This is a sincere question. Can you define, in clear terms, what constitutes a catch in the NFL? Can you be sure this definition will still be precise and true by the middle of next season?
The NFL’s simultaneously overzealous and underprepared officials have caused me to doubt the most basic of sporting actions. I think I know what a fumble is. I can correctly identify intentional grounding about sixty percent of the time. I’ve read the explanation of the tuck rule enough times that I could repeat it to you, but I don’t understand it. Roughing the passer and pass interference penalties are called with all the predictability and logic of tornadoes—there are circumstances more likely to produce them, but you never really know when or where they’ll strike.
On Sunday afternoon, a world-class athlete makes a superhuman catch in mid-air between two defenders and rather than cheering, we collectively sink deeper into our chairs and wait a few days until an unseen board of reviewers adjudicates the catch-worthiness of that play.

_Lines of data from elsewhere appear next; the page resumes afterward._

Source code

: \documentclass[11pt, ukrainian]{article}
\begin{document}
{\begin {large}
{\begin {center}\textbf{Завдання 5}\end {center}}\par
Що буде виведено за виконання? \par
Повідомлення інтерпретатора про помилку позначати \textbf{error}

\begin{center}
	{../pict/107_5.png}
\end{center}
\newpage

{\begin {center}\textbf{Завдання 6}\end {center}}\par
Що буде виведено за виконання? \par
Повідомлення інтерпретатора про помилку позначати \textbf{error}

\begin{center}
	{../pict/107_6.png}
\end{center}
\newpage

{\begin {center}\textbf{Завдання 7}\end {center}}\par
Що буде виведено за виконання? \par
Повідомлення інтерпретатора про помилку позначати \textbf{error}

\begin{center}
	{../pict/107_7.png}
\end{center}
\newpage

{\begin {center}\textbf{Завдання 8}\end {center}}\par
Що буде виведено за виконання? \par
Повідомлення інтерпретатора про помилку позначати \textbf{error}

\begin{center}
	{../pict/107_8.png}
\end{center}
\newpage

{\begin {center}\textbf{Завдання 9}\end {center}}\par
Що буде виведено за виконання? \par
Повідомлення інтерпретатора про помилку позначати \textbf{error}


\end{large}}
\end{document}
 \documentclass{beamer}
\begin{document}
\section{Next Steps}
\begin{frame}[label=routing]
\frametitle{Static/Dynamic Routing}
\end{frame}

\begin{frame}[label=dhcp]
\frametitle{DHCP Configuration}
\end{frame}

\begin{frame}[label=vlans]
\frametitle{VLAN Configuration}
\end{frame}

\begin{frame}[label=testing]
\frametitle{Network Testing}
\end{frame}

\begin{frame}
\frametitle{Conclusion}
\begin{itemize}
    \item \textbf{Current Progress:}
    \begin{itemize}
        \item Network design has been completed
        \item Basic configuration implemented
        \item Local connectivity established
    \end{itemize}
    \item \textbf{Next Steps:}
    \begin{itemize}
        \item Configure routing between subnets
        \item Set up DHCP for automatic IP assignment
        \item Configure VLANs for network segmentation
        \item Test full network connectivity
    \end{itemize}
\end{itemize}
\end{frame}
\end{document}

Maybe sometime Wednesday afternoon, we quietly pump our fists in memory of that catch we think we saw.
Did the player catch that ball? It looks like he did. It’s in his hands. It was in his hands when he fell to the ground. It was in his hands when he stood up. But maybe it wasn’t a catch because the player failed to defy the basic laws of physics by preventing the ball from shifting after it touched his hands. Maybe he blinked too many times while falling to the turf. Maybe he failed to fill out the proper paperwork before the game announcing his intention to enact a football catch.
Incomplete pass.
Or not. Maybe it was complete. Maybe it looks like it was complete and there’s not quite enough indisputable evidence for the on-field CSI unit to determine exactly what happened. Who among us, after all, can see into the soul of the ball? If the ball itself does not consider itself to have been caught, can it be said to have been caught at all? And anyway, why should we take it for granted that the object we’re seeing is even a ball? It is an article of faith that the ball is actually a ball, but short of an on-camera dissection by a disinterested third party, we can’t know its exact nature. Furthermore, without the benefit of some kind of cosmic instant replay system, there’s very little indisputable evidence that proves we even exist.
And also: what the fuck happens if the guy catches it but then he fumbles?
When confusion mounts, the rules are clarified through the addition of a few more clauses. Mid-week, the league issues a press release telling everyone either, Don’t worry, we checked and we got it right, or, worse, Actually we screwed that up. We offer no apology and no recompense.